┌────────

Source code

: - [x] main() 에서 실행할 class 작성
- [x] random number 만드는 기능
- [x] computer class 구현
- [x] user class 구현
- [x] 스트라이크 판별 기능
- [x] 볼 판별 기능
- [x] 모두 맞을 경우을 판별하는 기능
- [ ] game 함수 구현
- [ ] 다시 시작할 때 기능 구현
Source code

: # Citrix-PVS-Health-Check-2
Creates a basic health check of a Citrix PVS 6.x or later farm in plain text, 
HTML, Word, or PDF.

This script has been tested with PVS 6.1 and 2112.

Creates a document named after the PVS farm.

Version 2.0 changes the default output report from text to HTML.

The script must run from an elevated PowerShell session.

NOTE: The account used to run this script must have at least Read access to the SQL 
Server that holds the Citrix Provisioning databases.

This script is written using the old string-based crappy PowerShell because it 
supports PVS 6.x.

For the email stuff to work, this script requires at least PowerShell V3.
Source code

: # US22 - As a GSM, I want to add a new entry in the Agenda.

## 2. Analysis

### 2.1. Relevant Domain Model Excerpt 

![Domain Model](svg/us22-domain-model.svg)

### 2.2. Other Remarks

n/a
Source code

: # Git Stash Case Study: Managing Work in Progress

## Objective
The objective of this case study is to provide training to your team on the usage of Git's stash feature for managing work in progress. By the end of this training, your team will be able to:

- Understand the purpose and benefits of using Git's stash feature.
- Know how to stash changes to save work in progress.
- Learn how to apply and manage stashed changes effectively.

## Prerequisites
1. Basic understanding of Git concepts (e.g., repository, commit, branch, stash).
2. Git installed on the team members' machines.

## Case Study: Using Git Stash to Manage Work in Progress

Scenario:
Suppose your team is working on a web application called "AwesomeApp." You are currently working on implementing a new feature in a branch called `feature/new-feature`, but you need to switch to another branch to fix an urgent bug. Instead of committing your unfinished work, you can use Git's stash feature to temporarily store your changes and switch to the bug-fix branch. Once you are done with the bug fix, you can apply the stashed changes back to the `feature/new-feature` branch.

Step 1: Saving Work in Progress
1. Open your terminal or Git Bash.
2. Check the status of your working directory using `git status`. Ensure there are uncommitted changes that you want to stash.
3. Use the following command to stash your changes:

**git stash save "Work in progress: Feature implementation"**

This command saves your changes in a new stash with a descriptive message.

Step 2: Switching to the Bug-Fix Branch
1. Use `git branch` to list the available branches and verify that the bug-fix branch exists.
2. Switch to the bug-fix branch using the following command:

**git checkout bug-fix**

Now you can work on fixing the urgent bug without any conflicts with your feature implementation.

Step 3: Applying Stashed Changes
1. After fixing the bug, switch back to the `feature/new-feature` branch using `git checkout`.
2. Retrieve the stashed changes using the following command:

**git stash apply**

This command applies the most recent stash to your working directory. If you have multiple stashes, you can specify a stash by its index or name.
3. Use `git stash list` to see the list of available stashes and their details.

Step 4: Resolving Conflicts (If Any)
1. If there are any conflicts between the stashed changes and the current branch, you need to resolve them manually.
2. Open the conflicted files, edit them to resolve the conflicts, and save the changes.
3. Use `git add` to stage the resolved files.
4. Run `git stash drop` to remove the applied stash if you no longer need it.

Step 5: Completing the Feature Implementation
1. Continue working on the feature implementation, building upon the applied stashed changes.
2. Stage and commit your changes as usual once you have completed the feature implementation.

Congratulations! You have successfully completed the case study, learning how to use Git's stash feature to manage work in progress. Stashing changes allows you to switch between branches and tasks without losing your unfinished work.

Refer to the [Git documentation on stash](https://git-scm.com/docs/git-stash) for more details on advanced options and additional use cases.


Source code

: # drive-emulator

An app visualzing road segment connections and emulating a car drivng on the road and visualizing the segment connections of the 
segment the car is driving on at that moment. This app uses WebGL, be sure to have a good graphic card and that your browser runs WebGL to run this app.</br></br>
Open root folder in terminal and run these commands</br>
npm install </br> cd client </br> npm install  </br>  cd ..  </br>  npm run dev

└────────
┌────────

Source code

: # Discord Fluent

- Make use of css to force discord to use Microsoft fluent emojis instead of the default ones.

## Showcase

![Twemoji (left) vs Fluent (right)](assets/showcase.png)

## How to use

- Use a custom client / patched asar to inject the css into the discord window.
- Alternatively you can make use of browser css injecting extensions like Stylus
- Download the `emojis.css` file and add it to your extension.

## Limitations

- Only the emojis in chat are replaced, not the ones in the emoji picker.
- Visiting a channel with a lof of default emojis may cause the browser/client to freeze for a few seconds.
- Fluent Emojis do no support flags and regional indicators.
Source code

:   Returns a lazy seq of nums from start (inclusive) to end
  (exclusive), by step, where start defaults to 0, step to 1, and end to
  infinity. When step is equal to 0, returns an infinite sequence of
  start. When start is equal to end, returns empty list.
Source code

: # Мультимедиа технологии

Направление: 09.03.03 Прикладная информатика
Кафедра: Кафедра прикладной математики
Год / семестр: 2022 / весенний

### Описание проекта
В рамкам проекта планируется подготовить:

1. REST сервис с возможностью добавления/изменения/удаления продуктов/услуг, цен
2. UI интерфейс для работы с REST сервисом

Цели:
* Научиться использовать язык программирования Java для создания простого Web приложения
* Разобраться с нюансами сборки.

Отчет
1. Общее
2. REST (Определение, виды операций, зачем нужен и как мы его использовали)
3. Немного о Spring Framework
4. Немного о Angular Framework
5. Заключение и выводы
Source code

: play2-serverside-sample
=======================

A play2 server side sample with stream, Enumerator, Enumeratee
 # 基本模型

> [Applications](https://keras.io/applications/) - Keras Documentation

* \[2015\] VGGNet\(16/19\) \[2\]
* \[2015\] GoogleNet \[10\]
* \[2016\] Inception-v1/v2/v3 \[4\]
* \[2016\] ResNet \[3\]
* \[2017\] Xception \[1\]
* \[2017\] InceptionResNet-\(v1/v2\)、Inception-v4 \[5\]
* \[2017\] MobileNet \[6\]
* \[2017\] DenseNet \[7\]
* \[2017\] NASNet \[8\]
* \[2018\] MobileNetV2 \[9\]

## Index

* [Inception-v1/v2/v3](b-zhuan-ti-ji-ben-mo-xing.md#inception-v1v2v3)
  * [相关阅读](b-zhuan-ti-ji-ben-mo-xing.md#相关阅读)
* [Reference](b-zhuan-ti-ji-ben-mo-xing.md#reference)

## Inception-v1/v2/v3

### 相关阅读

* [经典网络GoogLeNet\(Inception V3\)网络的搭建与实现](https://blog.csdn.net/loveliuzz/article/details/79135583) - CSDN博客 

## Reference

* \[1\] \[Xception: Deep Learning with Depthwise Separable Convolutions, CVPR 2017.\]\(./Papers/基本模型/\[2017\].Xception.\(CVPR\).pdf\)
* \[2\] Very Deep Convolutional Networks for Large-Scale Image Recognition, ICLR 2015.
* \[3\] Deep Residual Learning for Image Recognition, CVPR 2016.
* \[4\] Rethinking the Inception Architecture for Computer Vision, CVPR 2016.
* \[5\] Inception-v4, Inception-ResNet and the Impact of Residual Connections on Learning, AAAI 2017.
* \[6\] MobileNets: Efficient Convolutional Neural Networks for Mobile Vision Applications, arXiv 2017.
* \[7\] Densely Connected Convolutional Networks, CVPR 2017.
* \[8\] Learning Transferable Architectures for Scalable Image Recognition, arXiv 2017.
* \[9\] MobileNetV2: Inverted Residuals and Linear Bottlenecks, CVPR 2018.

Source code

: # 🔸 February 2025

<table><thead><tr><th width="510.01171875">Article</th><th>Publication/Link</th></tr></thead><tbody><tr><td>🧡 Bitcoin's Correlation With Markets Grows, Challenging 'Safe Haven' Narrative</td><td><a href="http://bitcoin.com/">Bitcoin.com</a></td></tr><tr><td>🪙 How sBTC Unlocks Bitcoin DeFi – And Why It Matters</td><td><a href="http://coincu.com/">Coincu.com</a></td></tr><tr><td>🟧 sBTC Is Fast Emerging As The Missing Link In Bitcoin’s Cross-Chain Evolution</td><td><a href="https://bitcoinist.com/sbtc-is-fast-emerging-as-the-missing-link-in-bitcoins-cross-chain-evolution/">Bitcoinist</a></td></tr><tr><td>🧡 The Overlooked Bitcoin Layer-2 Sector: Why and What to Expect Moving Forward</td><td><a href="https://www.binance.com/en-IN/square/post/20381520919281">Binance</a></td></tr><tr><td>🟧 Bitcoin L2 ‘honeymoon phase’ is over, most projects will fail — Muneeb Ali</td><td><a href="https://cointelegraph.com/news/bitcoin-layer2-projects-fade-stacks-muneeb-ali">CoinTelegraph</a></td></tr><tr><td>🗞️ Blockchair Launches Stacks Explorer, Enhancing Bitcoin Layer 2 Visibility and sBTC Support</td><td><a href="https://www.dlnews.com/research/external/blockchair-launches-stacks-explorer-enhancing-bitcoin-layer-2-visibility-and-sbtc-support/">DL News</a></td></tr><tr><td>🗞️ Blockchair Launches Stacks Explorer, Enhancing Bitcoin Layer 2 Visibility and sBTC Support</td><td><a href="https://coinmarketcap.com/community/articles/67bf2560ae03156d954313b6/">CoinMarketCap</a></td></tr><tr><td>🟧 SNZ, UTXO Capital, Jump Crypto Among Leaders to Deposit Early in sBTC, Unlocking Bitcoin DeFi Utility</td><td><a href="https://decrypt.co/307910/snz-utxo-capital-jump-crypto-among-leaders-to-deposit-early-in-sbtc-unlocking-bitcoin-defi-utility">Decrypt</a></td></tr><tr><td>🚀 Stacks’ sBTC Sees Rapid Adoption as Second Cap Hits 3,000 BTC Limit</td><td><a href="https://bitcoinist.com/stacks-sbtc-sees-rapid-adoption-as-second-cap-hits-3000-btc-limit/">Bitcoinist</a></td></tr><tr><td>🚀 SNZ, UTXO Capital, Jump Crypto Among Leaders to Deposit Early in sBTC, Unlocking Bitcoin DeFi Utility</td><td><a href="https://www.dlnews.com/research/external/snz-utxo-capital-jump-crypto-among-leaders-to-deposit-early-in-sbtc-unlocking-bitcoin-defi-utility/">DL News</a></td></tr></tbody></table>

└────────

• [Directions]: What is needed is a verbatim copy of every line in the records above from the one containing "### 2.1. Relevant Domain Model Excerpt" down to the one containing "1. Open your terminal or Git Bash.", both included, and nothing more.

• [Written response]:
### 2.1. Relevant Domain Model Excerpt 

![Domain Model](svg/us22-domain-model.svg)

### 2.2. Other Remarks

n/a
Source code

: # Git Stash Case Study: Managing Work in Progress

## Objective
The objective of this case study is to provide training to your team on the usage of Git's stash feature for managing work in progress. By the end of this training, your team will be able to:

- Understand the purpose and benefits of using Git's stash feature.
- Know how to stash changes to save work in progress.
- Learn how to apply and manage stashed changes effectively.

## Prerequisites
1. Basic understanding of Git concepts (e.g., repository, commit, branch, stash).
2. Git installed on the team members' machines.

## Case Study: Using Git Stash to Manage Work in Progress

Scenario:
Suppose your team is working on a web application called "AwesomeApp." You are currently working on implementing a new feature in a branch called `feature/new-feature`, but you need to switch to another branch to fix an urgent bug. Instead of committing your unfinished work, you can use Git's stash feature to temporarily store your changes and switch to the bug-fix branch. Once you are done with the bug fix, you can apply the stashed changes back to the `feature/new-feature` branch.

Step 1: Saving Work in Progress
1. Open your terminal or Git Bash.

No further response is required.